All these ups and down, our little isolated dinghies on the waves, drifting around and tossed by wily seas, and when we reach for each other we are swept out by swift tides, forced to face the swell alone. The rain sweeps in, how cold April this year and yesterday I swear I saw snow falling, but it makes the blooms last longer. I wrap myself in February layers, run along the deserted river, wonder at the city around my skin. A restauranteur around the block writes a eulogy for a whole life, and I cry again. I cry every day now, it's an anodyne, I'm grateful for it.

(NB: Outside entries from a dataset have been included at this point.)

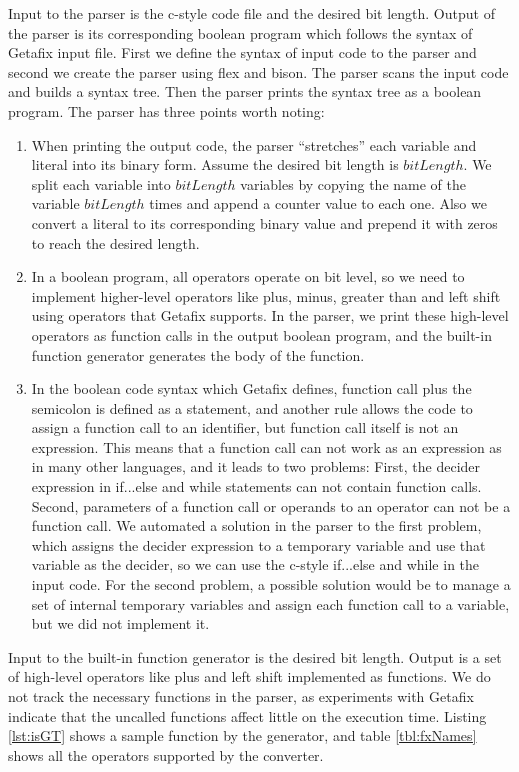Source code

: Input to the parser is the c-style code file and the desired bit length. Output of the parser is its corresponding boolean program which follows the syntax of Getafix input file. First we define the syntax of input code to the parser and second we create the parser using flex and bison. The parser scans the input code and builds a syntax tree. Then the parser prints the syntax tree as a boolean program. The parser has three points worth noting:

\begin{enumerate}
\item When printing the output code, the parser ``stretches'' each variable and literal into its binary form. Assume the desired bit length is $bitLength$. We split each variable into $bitLength$ variables by copying the name of the variable $bitLength$ times and append a counter value to each one. Also we convert a literal to its corresponding binary value and prepend it with zeros to reach the desired length.
\item In a boolean program, all operators operate on bit level, so we need to implement higher-level operators like plus, minus, greater than and left shift using operators that Getafix supports. In the parser, we print these high-level operators as function calls in the output boolean program, and the built-in function generator generates the body of the function.
\item In the boolean code syntax which Getafix defines, function call plus the semicolon is defined as a statement, and another rule allows the code to assign a function call to an identifier, but function call itself is not an expression. This means that a function call can not work as an expression as in many other languages, and it leads to two problems: First, the decider expression in if...else and while statements can not contain function calls. Second, parameters of a function call or operands to an operator can not be a function call. We automated a solution in the parser to the first problem, which assigns the decider expression to a temporary variable and use that variable as the decider, so we can use the c-style if...else and while in the input code. For the second problem, a possible solution would be to manage a set of internal temporary variables and assign each function call to a variable, but we did not implement it.
\end{enumerate}

Input to the built-in function generator is the desired bit length. Output is a set of high-level operators like plus and left shift implemented as functions. We do not track the necessary functions in the parser, as experiments with Getafix indicate that the uncalled functions affect little on the execution time. Listing \ref{lst:isGT} shows a sample function by the generator, and table \ref{tbl:fxNames} shows all the operators supported by the converter.

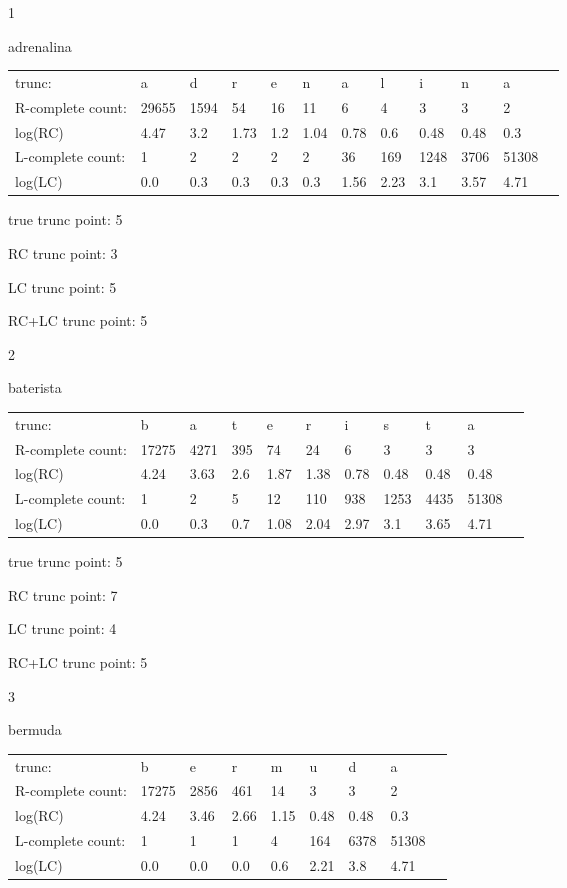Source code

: \documentclass{article}
\begin{document}
1

adrenalina

\begin{tabular}{l|lllllllllll}
trunc: & a & d & r & e & n & a & l & i & n & a & \\ 
R-complete count: & 29655 & 1594 & 54 & 16 & 11 & 6 & 4 & 3 & 3 & 2 & \\ 
log(RC) & 4.47 & 3.2 & 1.73 & 1.2 & 1.04 & 0.78 & 0.6 & 0.48 & 0.48 & 0.3 & \\ 
L-complete count: & 1 & 2 & 2 & 2 & 2 & 36 & 169 & 1248 & 3706 & 51308 & \\ 
log(LC) & 0.0 & 0.3 & 0.3 & 0.3 & 0.3 & 1.56 & 2.23 & 3.1 & 3.57 & 4.71 & \\ 
\end{tabular}

true trunc point: 5

RC trunc point: 3

LC trunc point: 5

RC+LC trunc point: 5

\vspace{1em}

2

baterista

\begin{tabular}{l|llllllllll}
trunc: & b & a & t & e & r & i & s & t & a & \\ 
R-complete count: & 17275 & 4271 & 395 & 74 & 24 & 6 & 3 & 3 & 3 & \\ 
log(RC) & 4.24 & 3.63 & 2.6 & 1.87 & 1.38 & 0.78 & 0.48 & 0.48 & 0.48 & \\ 
L-complete count: & 1 & 2 & 5 & 12 & 110 & 938 & 1253 & 4435 & 51308 & \\ 
log(LC) & 0.0 & 0.3 & 0.7 & 1.08 & 2.04 & 2.97 & 3.1 & 3.65 & 4.71 & \\ 
\end{tabular}

true trunc point: 5

RC trunc point: 7

LC trunc point: 4

RC+LC trunc point: 5

\vspace{1em}

3

bermuda

\begin{tabular}{l|llllllll}
trunc: & b & e & r & m & u & d & a & \\ 
R-complete count: & 17275 & 2856 & 461 & 14 & 3 & 3 & 2 & \\ 
log(RC) & 4.24 & 3.46 & 2.66 & 1.15 & 0.48 & 0.48 & 0.3 & \\ 
L-complete count: & 1 & 1 & 1 & 4 & 164 & 6378 & 51308 & \\ 
log(LC) & 0.0 & 0.0 & 0.0 & 0.6 & 2.21 & 3.8 & 4.71 & \\ 
\end{tabular}
\end{document}

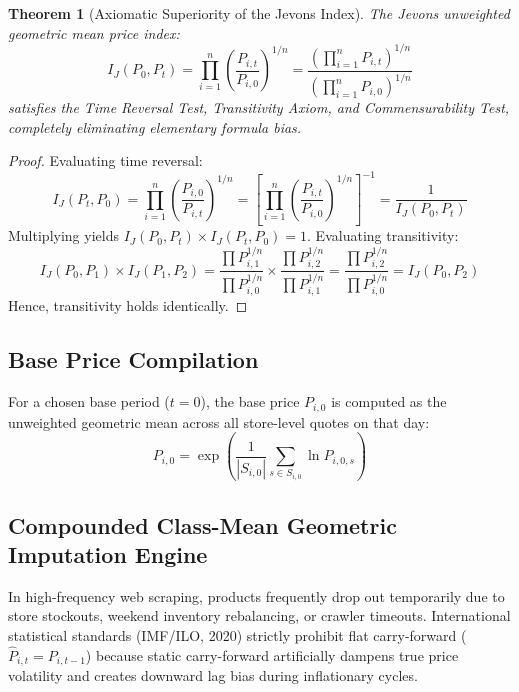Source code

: \documentclass[11pt,a4paper]{article}
\newtheorem{theorem}{Theorem}
\begin{document}
\begin{theorem}[Axiomatic Superiority of the Jevons Index]
The Jevons unweighted geometric mean price index:
\begin{equation}
I_J(P_0, P_t) = \prod_{i=1}^n \left( \frac{P_{i,t}}{P_{i,0}} \right)^{1/n} = \frac{\left( \prod_{i=1}^n P_{i,t} \right)^{1/n}}{\left( \prod_{i=1}^n P_{i,0} \right)^{1/n}}
\end{equation}
satisfies the Time Reversal Test, Transitivity Axiom, and Commensurability Test, completely eliminating elementary formula bias.
\end{theorem}

\begin{proof}
Evaluating time reversal:
\begin{equation}
I_J(P_t, P_0) = \prod_{i=1}^n \left( \frac{P_{i,0}}{P_{i,t}} \right)^{1/n} = \left[ \prod_{i=1}^n \left( \frac{P_{i,t}}{P_{i,0}} \right)^{1/n} \right]^{-1} = \frac{1}{I_J(P_0, P_t)}
\end{equation}
Multiplying yields $I_J(P_0, P_t) \times I_J(P_t, P_0) = 1$. Evaluating transitivity:
\begin{equation}
I_J(P_0, P_1) \times I_J(P_1, P_2) = \frac{\prod P_{i,1}^{1/n}}{\prod P_{i,0}^{1/n}} \times \frac{\prod P_{i,2}^{1/n}}{\prod P_{i,1}^{1/n}} = \frac{\prod P_{i,2}^{1/n}}{\prod P_{i,0}^{1/n}} = I_J(P_0, P_2)
\end{equation}
Hence, transitivity holds identically.
\end{proof}

\subsection{Base Price Compilation}
For a chosen base period ($t=0$), the base price $P_{i,0}$ is computed as the unweighted geometric mean across all store-level quotes on that day:
\begin{equation}
P_{i, 0} = \exp \left( \frac{1}{|S_{i, 0}|} \sum_{s \in S_{i, 0}} \ln P_{i, 0, s} \right)
\end{equation}

\subsection{Compounded Class-Mean Geometric Imputation Engine}
In high-frequency web scraping, products frequently drop out temporarily due to store stockouts, weekend inventory rebalancing, or crawler timeouts. International statistical standards (IMF/ILO, 2020) strictly prohibit flat carry-forward ($\widehat{P}_{i, t} = P_{i, t-1}$) because static carry-forward artificially dampens true price volatility and creates downward lag bias during inflationary cycles.
\end{document}
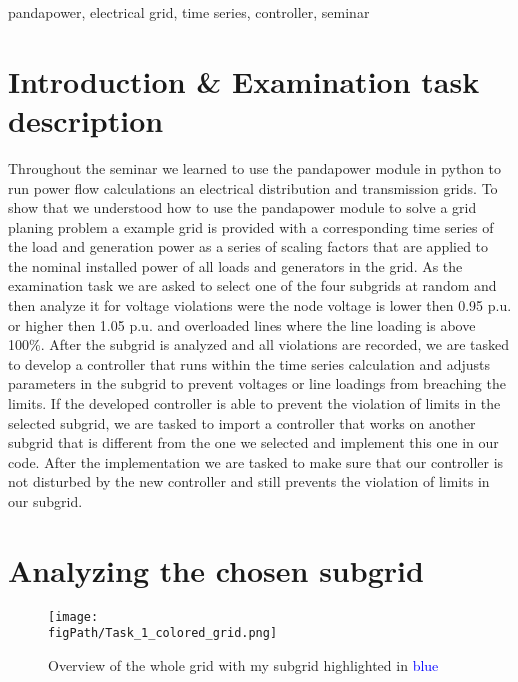 \documentclass[conference]{IEEEtran}
\newcommand{\figPath}{images}
\begin{document}
\begin{IEEEkeywords}
pandapower, electrical grid, time series, controller, seminar
\end{IEEEkeywords}

\section{Introduction \& Examination task description}
Throughout the seminar we learned to use the pandapower module in python to run power flow calculations an electrical distribution and transmission grids.\cite{pandapower.2018} To show that we understood how to use the pandapower module to solve a grid planing problem a example grid is provided with a corresponding time series of the load and generation power as a series of scaling factors that are applied to the nominal installed power of all loads and generators in the grid. As the examination task we are asked to select one of the four subgrids at random and then analyze it for voltage violations were the node voltage is lower then 0.95 p.u. or higher then 1.05 p.u. and overloaded lines where the line loading is above 100\%. After the subgrid is analyzed and all violations are recorded, we are tasked to develop a controller that runs within the time series calculation and adjusts parameters in the subgrid to prevent voltages or line loadings from breaching the limits. If the developed controller is able to prevent the violation of limits in the selected subgrid, we are tasked to import a controller that works on another subgrid that is different from the one we selected and implement this one in our code. After the implementation we are tasked to make sure that our controller is not disturbed by the new controller and still prevents the violation of limits in our subgrid. 

\section{Analyzing the chosen subgrid}

\begin{figure}[t]
	\centering
	\texttt{[image: \\figPath/Task\_1\_colored\_grid.png]}
	\caption{Overview of the whole grid with my subgrid highlighted in \textcolor{blue}{blue}}
	\label{fig:grid_overview}
\end{figure}
\end{document}
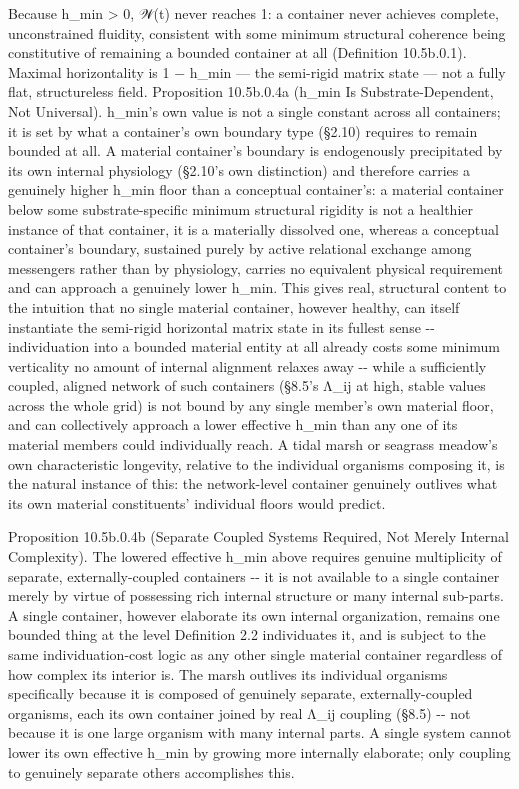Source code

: \documentclass[
]{article}
\begin{document}
Because h\_min \textgreater{} 0, 𝒲(t) never reaches 1: a container never
achieves complete, unconstrained fluidity, consistent with some minimum
structural coherence being constitutive of remaining a bounded container
at all (Definition 10.5b.0.1). Maximal horizontality is 1 − h\_min ---
the semi-rigid matrix state --- not a fully flat, structureless field.
Proposition 10.5b.0.4a (h\_min Is Substrate-Dependent, Not Universal).
h\_min's own value is not a single constant across all containers; it is
set by what a container's own boundary type (§2.10) requires to remain
bounded at all. A material container's boundary is endogenously
precipitated by its own internal physiology (§2.10's own distinction)
and therefore carries a genuinely higher h\_min floor than a conceptual
container's: a material container below some substrate-specific minimum
structural rigidity is not a healthier instance of that container, it is
a materially dissolved one, whereas a conceptual container's boundary,
sustained purely by active relational exchange among messengers rather
than by physiology, carries no equivalent physical requirement and can
approach a genuinely lower h\_min. This gives real, structural content
to the intuition that no single material container, however healthy, can
itself instantiate the semi-rigid horizontal matrix state in its fullest
sense -\/- individuation into a bounded material entity at all already
costs some minimum verticality no amount of internal alignment relaxes
away -\/- while a sufficiently coupled, aligned network of such
containers (§8.5's Λ\_ij at high, stable values across the whole grid)
is not bound by any single member's own material floor, and can
collectively approach a lower effective h\_min than any one of its
material members could individually reach. A tidal marsh or seagrass
meadow's own characteristic longevity, relative to the individual
organisms composing it, is the natural instance of this: the
network-level container genuinely outlives what its own material
constituents' individual floors would predict.

Proposition 10.5b.0.4b (Separate Coupled Systems Required, Not Merely
Internal Complexity). The lowered effective h\_min above requires
genuine multiplicity of separate, externally-coupled containers -\/- it
is not available to a single container merely by virtue of possessing
rich internal structure or many internal sub-parts. A single container,
however elaborate its own internal organization, remains one bounded
thing at the level Definition 2.2 individuates it, and is subject to the
same individuation-cost logic as any other single material container
regardless of how complex its interior is. The marsh outlives its
individual organisms specifically because it is composed of genuinely
separate, externally-coupled organisms, each its own container joined by
real Λ\_ij coupling (§8.5) -\/- not because it is one large organism
with many internal parts. A single system cannot lower its own effective
h\_min by growing more internally elaborate; only coupling to genuinely
separate others accomplishes this.
\end{document}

An old friend speaks of Los Angeles like a ghost town, like it's dead in the water. We describe street scenes, turn our cameras to face our windows. Tomorrow it'll be so hot, she says, but they closed the beach. Where I came from, nature isn't ours to close, but who am I to argue in a pandemic. The rain eases slightly. I moved here for the culture, and what would I find here in its stead? I'm grateful I moved here for the buildings, for the soft curves of bridges, for spirits that are long since dead and buried. They are still here.
After we hang up, I send her a video of the car that passes each night, playing New York, New York so loud it reverberates against the brick tenements of the Lower East. Tell her New York isn't worried. New York outlives us all, and it will outlive this.
Yes, she writes from her dinghy. New York is a struggle, but it is worth it. We sail on into the night, but the sleep is sweeter, again.